Gerard v. Section III of the New York State Public High School Athletic Ass'n

—Judgment unanimously reversed on the law with*939out costs and petition dismissed. Memorandum: Supreme Court erred in annulling the determination of Section III of the New York State Public High School Athletic Association, Inc., and Section III Extended Eligibility Committee (respondents) that petitioner, a foreign student who had attended four years of secondary education in his native France, was not eligible to participate in interscholastic high school sports during the 1993-1994 school year.

The record establishes that petitioner entered his first year of "lycee” or secondary education in France, called "classe de seconde”, in the 1989-1990 school year. He attended the second year of lycee, called "classe de premier” in the 1990-1991 school year. Petitioner repeated "classe de premier” in the 1991-1992 school year. He completed his final year of lycee, called "terminal”, in the 1992-1993 school year. During the summer of 1993, petitioner participated in basketball camps in the United States. He moved to Mexico, New York, entered a 12th grade program at Mexico Central School District and applied to play basketball on that school’s interscholastic varsity basketball team for the 1993-1994 school year. Respondents determined that, pursuant to 8 NYCRR 135.4 (c) (7) (ii) (b) (1), petitioner was not eligible to participate because he had four years of eligibility in his secondary school in France that was equivalent to four years after entry into the ninth grade. Respondents further determined that no exception to that rule was applicable that would permit an extension of petitioner’s eligibility for the 1993-1994 school year.
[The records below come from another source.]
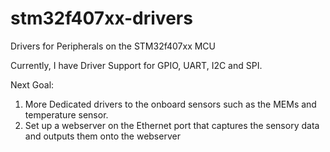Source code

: # stm32f407xx-drivers
Drivers for Peripherals on the STM32f407xx MCU

Currently, I have Driver Support for GPIO, UART, I2C and SPI.

Next Goal:
  1. More Dedicated drivers to the onboard sensors such as the MEMs and temperature sensor.
  2. Set up a webserver on the Ethernet port that captures the sensory data and outputs them onto the webserver
  
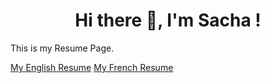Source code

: <div align="center">
  <h1>Hi there 👋, I'm Sacha !</h1>
</div>

This is my Resume Page.

[My English Resume](https://github.com/0-Sacha/SachaResume/blob/pdf/BELLIER_Sacha_ResumeVerbose_EN.pdf)
[My French Resume](https://github.com/0-Sacha/SachaResume/blob/pdf/BELLIER_Sacha_ResumeVerbose_FR.pdf)
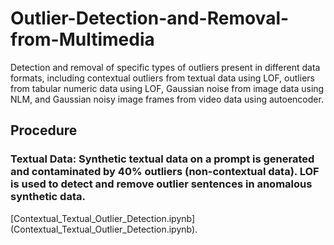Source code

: # Outlier-Detection-and-Removal-from-Multimedia
Detection and removal of specific types of outliers present in different data formats, including contextual outliers from textual data using LOF, outliers from tabular numeric data using LOF, Gaussian noise from image data using NLM, and Gaussian noisy image frames from video data using autoencoder. 

## Procedure
### Textual Data: Synthetic textual data on a prompt is generated and contaminated by 40% outliers (non-contextual data). LOF is used to detect and remove outlier sentences in anomalous synthetic data.
[Contextual_Textual_Outlier_Detection.ipynb] (Contextual_Textual_Outlier_Detection.ipynb).
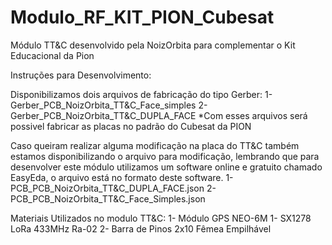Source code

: # Modulo_RF_KIT_PION_Cubesat
Módulo TT&C desenvolvido pela NoizOrbita para complementar o Kit Educacional da Pion 

Instruções para Desenvolvimento:

Disponibilizamos dois arquivos de fabricação do tipo Gerber:
 1-Gerber_PCB_NoizOrbita_TT&C_Face_simples
 2-Gerber_PCB_NoizOrbita_TT&C_DUPLA_FACE
*Com esses arquivos será possivel fabricar as placas no padrão do Cubesat da PION

Caso queiram realizar alguma modificação na placa do TT&C também estamos disponibilizando o arquivo para modificação, lembrando que para desenvolver este módulo utilizamos um software online e gratuito chamado EasyEda, o arquivo está no formato deste software.
  1-PCB_PCB_NoizOrbita_TT&C_DUPLA_FACE.json
  2-PCB_PCB_NoizOrbita_TT&C_Face_Simples.json

Materiais Utilizados no modulo TT&C:
  1- Módulo GPS NEO-6M
  1- SX1278 LoRa 433MHz Ra-02
  2- Barra de Pinos 2x10 Fêmea Empilhável 
  
  

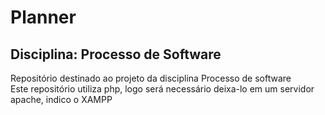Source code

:  <h1> Planner</h1>
<h2> Disciplina: Processo de Software</h2>
Repositório destinado ao projeto da disciplina Processo de software<br>
Este repositório utiliza php, logo será necessário deixa-lo em um servidor apache, indico o XAMPP

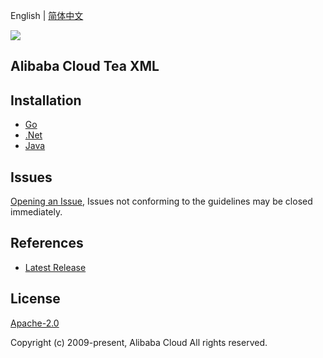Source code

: English | [简体中文](README-CN.md)

![](https://aliyunsdk-pages.alicdn.com/icons/AlibabaCloud.svg)

## Alibaba Cloud Tea XML

## Installation
- [Go](./golang/README.md)
- [.Net](./csharp/README.md)
- [Java](./java/README.md)


## Issues
[Opening an Issue](https://github.com/aliyun/tea-xml/issues/new), Issues not conforming to the guidelines may be closed immediately.

## References
* [Latest Release](https://github.com/aliyun/tea-xml)

## License
[Apache-2.0](http://www.apache.org/licenses/LICENSE-2.0)

Copyright (c) 2009-present, Alibaba Cloud All rights reserved.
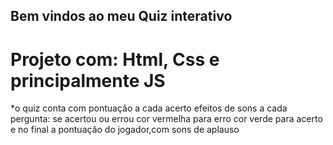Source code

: ## Bem vindos ao meu Quiz interativo



# Projeto com: Html, Css e principalmente JS

*o quiz conta com pontuação a cada acerto
efeitos de sons a cada pergunta: se acertou ou errou
cor vermelha para erro
cor verde para acerto
e no final a pontuação do jogador,com sons de aplauso





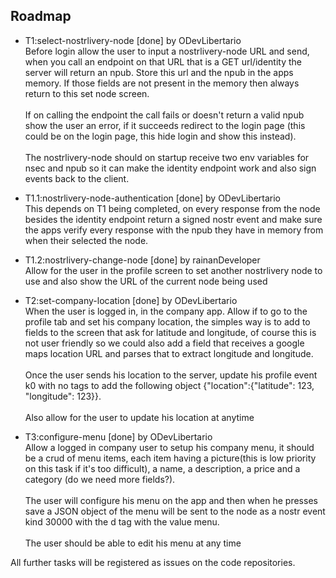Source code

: ## Roadmap

- T1:select-nostrlivery-node [done] by ODevLibertario  
Before login allow the user to input a nostrlivery-node URL and send, when you call an endpoint on that URL that is a GET url/identity the server will return an npub. Store this url and the npub in the apps memory. If those fields are not present in the memory then always return to this set node screen.<br><br>
If on calling the endpoint the call fails or doesn't return a valid npub show the user an error, if it succeeds redirect to the login page (this could be on the login page, this hide login and show this instead).<br><br>
The nostrlivery-node should on startup receive two env variables for nsec and npub so it can make the identity endpoint work and also sign events back to the client.

- T1.1:nostrlivery-node-authentication [done] by ODevLibertario  
This depends on T1 being completed, on every response from the node besides the identity endpoint
return a signed nostr event and make sure the apps verify every response with the npub they have in memory from when their selected the node.

- T1.2:nostrlivery-change-node [done] by rainanDeveloper  
Allow for the user in the profile screen to set another nostrlivery node to use and also show the URL of the current node being used

- T2:set-company-location [done] by ODevLibertario  
When the user is logged in, in the company app. Allow if to go to the profile tab and set his company location, the simples way is to add to fields to the screen that ask for latitude and longitude, of course this is not user friendly so we could also add a field that receives a google maps location URL and parses that to extract longitude and longitude.<br><br>
Once the user sends his location to the server, update his profile event k0 with no tags to add the following object {"location":{"latitude": 123, "longitude": 123}}.<br><br>
Also allow for the user to update his location at anytime

- T3:configure-menu [done]  by ODevLibertario  
Allow a logged in company user to setup his company menu, it should be a crud of menu items,
each item having a picture(this is low priority on this task if it's too difficult), a name, a description, a price and a category (do we need more fields?).<br><br>
The user will configure his menu on the app and then when he presses save a JSON object of the menu will be sent to the node as a nostr event kind 30000 with the d tag with the value menu.<br><br>
The user should be able to edit his menu at any time

All further tasks will be registered as issues on the code repositories.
Petitioner thereafter commenced this CPLR article 78 proceeding challenging the determination of respondents and seeking injunctive relief. Supreme Court granted the petition and annulled the determination. We reverse.

Initially, we note that, although this proceeding relates to the eligibility of a student to participate on an interscholastic high school team for a school year that has already been concluded, the issue raised is not moot because it has public importance, relates to a concern of public interest, and is likely to recur (see, Matter of Caso v New York State Pub. High School Athletic Assn., 78 AD2d 41, 45). Additionally, we conclude that there is no merit to the contention of respondents that petitioner failed to exhaust his administrative remedies.

Turning to the merits of the appeal, it is well settled that "[t]he courts should not interfere with the internal aifairs, *940proceedings, rules and orders of a high school athletic association unless there is evidence of acts which are arbitrary, capricious or an abuse of discretion” (Matter of Caso v New York State Pub. High School Athletic Assn., supra, at 48). Whether the acts are arbitrary and capricious "relates to whether * * * the committees’ actions have a sound basis in reason and have a foundation in fact (Matter of Pell v Board of Educ., 34 NY2d 222, 231; Siegel, NY Prac § 561, at 785). The test is whether there is a rational basis” (Pratt v New York State Pub. High School Athletic Assn., 133 Misc 2d 679, 683).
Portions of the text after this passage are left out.